Un programme européen de surveillance a été mené dans le même temps, depuis juillet 2001. Il s’applique aux animaux de plus de 24 mois morts ou euthanasiés pour maladie ou accident. Les prélèvements sont réalisés à l’équarrissage. Sur environ 680 000 tests de ce type, 297 cas positifs ont été repérés.

Toutefois, aussi nombreux que soient ces tests, le dépistage ne peut empêcher à 100% l'entrée d'un animal contaminé dans l'alimentation humaine. Il faudrait pour cela disposer de tests beaucoup plus sensibles, capables de détecter l'infection par le prion à un stade plus précoce.

En comparaison, les tests réalisés sur l'ensemble du cheptel bovin américain s'élèvent à environ 20 000 en une dizaine d'années. Si l'Europe avait testé dans les mêmes proportions son cheptel, elle aurait pu ne pas détecter l'épizootie constatée dans les années 90. L'administration américaine n'envisage pas de recourir à des tests systématiques.

Davantage d'animaux malades ?

Des travaux menés par les professeurs Roy Anderson et Christl Donnelly, de l’Imperial College*, montrent que les cas d’ESB diagnostiqués ne représentent qu’une faible partie du nombre d’animaux réellement infectés.

Ainsi, ces scientifiques évaluent à environ 2 000 000 le nombre de bovins ayant contracté l’ESB au Royaume-Uni depuis le début de l’épizootie, alors que seuls 180 000 cas ont été diagnostiqués. De la même manière, dans les autres pays d’Europe, le nombre réel de bovins malades serait lui aussi très supérieur à celui des cas diagnostiqués.

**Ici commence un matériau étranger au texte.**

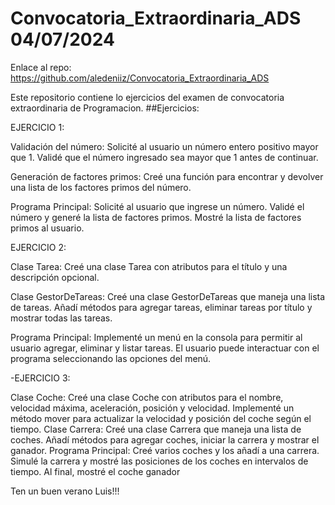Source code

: # Convocatoria_Extraordinaria_ADS                                                                                                                                                                              04/07/2024

Enlace al repo: https://github.com/aledeniiz/Convocatoria_Extraordinaria_ADS

Este repositorio contiene lo ejercicios del examen de convocatoria extraordinaria de Programacion.
##Ejercicios:

EJERCICIO 1:

Validación del número:
  Solicité al usuario un número entero positivo mayor que 1.
  Validé que el número ingresado sea mayor que 1 antes de continuar.

Generación de factores primos:
  Creé una función para encontrar y devolver una lista de los factores primos del número.

Programa Principal:
  Solicité al usuario que ingrese un número.
  Validé el número y generé la lista de factores primos.
  Mostré la lista de factores primos al usuario.

EJERCICIO 2:

Clase Tarea:
  Creé una clase Tarea con atributos para el título y una descripción opcional.

Clase GestorDeTareas:
  Creé una clase GestorDeTareas que maneja una lista de tareas.
  Añadí métodos para agregar tareas, eliminar tareas por título y mostrar todas las tareas.

Programa Principal:
  Implementé un menú en la consola para permitir al usuario agregar, eliminar y listar tareas.
  El usuario puede interactuar con el programa seleccionando las opciones del menú.

-EJERCICIO 3:

Clase Coche:
  Creé una clase Coche con atributos para el nombre, velocidad máxima, aceleración, posición y velocidad.
  Implementé un método mover para actualizar la velocidad y posición del coche según el tiempo.
Clase Carrera:
  Creé una clase Carrera que maneja una lista de coches.
  Añadí métodos para agregar coches, iniciar la carrera y mostrar el ganador.
Programa Principal:
  Creé varios coches y los añadí a una carrera.
  Simulé la carrera y mostré las posiciones de los coches en intervalos de tiempo.
  Al final, mostré el coche ganador

Ten un buen verano Luis!!!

Pour autant, ces nouvelles données ne modifieraient pas les projections qui avaient été faites, par la même équipe, pour évaluer le nombre de cas de la forme humaine de la maladie pouvant apparaître dans les années à venir.

*Cette étude a été publiée le 09/10/02 à Londres dans la revue Proceedings of the Royal Society

Abattage systématique

En général, très mal vécu par les éleveurs et fermement dénoncé par la Confédération paysanne, l’abattage systématique présente l'avantage d'être simple à comprendre par le consommateur : tous les troupeaux dans lesquels apparaît un cas d’ESB sont abattus.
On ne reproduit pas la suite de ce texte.